In 1986 the Gain government closed the much-loved hospital after its 90 years of distinguished service to the community. But many Victorian women and their women’s organisations believed that women had a moral and legal right to claim some of the Queen Vic buildings. The Queen Victoria Hospital Action Campaign ran for three years and managed to salvage one beautiful, Edwardian, heritage building – the Lonsdale Street tower that now houses the Queen Victoria Women’s Centre.
Nearly everyone who grew up in Melbourne has a Queen Vic story. They were born at Queen Vic, their children were born there, they worked there, or were Queen Vic patients. In her book, Helen Macrae uses material from extensive interviews to tell moving stories about women and children whose lives were saved by Queen Vic, and about the heartbreak of women who relinquished their babies there. She describes the five years of work women’s organisations put in to ‘build a new community of work and interest’ as the basis for a bipartisan and feminist women’s centre in the Lonsdale Street tower. The book celebrates their unique venture – where women put aside political and social differences to work for a common purpose, just as their feminist forbears did when they founded the hospital. And it recounts the painful way that the community was shattered by the Kennett Government in 1994.

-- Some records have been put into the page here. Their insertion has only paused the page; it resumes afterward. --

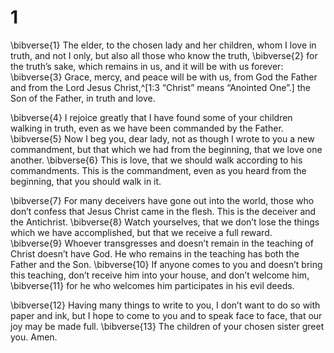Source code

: # 1 
\bibverse{1} The elder, to the chosen lady and her children, whom I love in truth, and not I only, but also all those who know the truth, \bibverse{2} for the truth’s sake, which remains in us, and it will be with us forever: \bibverse{3} Grace, mercy, and peace will be with us, from God the Father and from the Lord Jesus Christ,^[1:3 “Christ” means “Anointed One”.] the Son of the Father, in truth and love. 



\bibverse{4} I rejoice greatly that I have found some of your children walking in truth, even as we have been commanded by the Father. \bibverse{5} Now I beg you, dear lady, not as though I wrote to you a new commandment, but that which we had from the beginning, that we love one another. \bibverse{6} This is love, that we should walk according to his commandments. This is the commandment, even as you heard from the beginning, that you should walk in it. 

\bibverse{7} For many deceivers have gone out into the world, those who don’t confess that Jesus Christ came in the flesh. This is the deceiver and the Antichrist. \bibverse{8} Watch yourselves, that we don’t lose the things which we have accomplished, but that we receive a full reward. \bibverse{9} Whoever transgresses and doesn’t remain in the teaching of Christ doesn’t have God. He who remains in the teaching has both the Father and the Son. \bibverse{10} If anyone comes to you and doesn’t bring this teaching, don’t receive him into your house, and don’t welcome him, \bibverse{11} for he who welcomes him participates in his evil deeds. 

\bibverse{12} Having many things to write to you, I don’t want to do so with paper and ink, but I hope to come to you and to speak face to face, that our joy may be made full. \bibverse{13} The children of your chosen sister greet you. Amen.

Dinner with the Devil ends with an evaluation of the Queen Victoria Women’s Centre’s work over the past 20 years. It suggests future options for the centre and challenges women and their organisations to renew the vision for united action they created for the centre in 1990. The book identifies the great value of women’s organisations to the wider community and looks soberly at the necessary dangers and difficulties they face when they work in partnership with governments.
The title of the book comes from a warning published in Accent Age by the journalist, Rosemary West, after the tower was saved. ‘For the women who fought so hard on behalf of the hospital’s founders for their share of the old building, trusting the Government may be like supping with devil. The question for the feminists involved in this issue is whether the spoon is long enough to prevent the dinner guest from consuming the hostess.’
The author, Helen Macrae, was nominated to the Victorian Women’s Honour Roll in 2008 by the Victorian Adult Literacy and Basic Education Council, for her voluntary work as a member of the Queen Vic Women’s Centre Inc and her leadership in adult education through community owned and managed organisations. She is a former senior policy officer in the Victorian Department of Education, and has written many books, essays and articles on feminism, adult education, community development and the governance of incorporated organisations.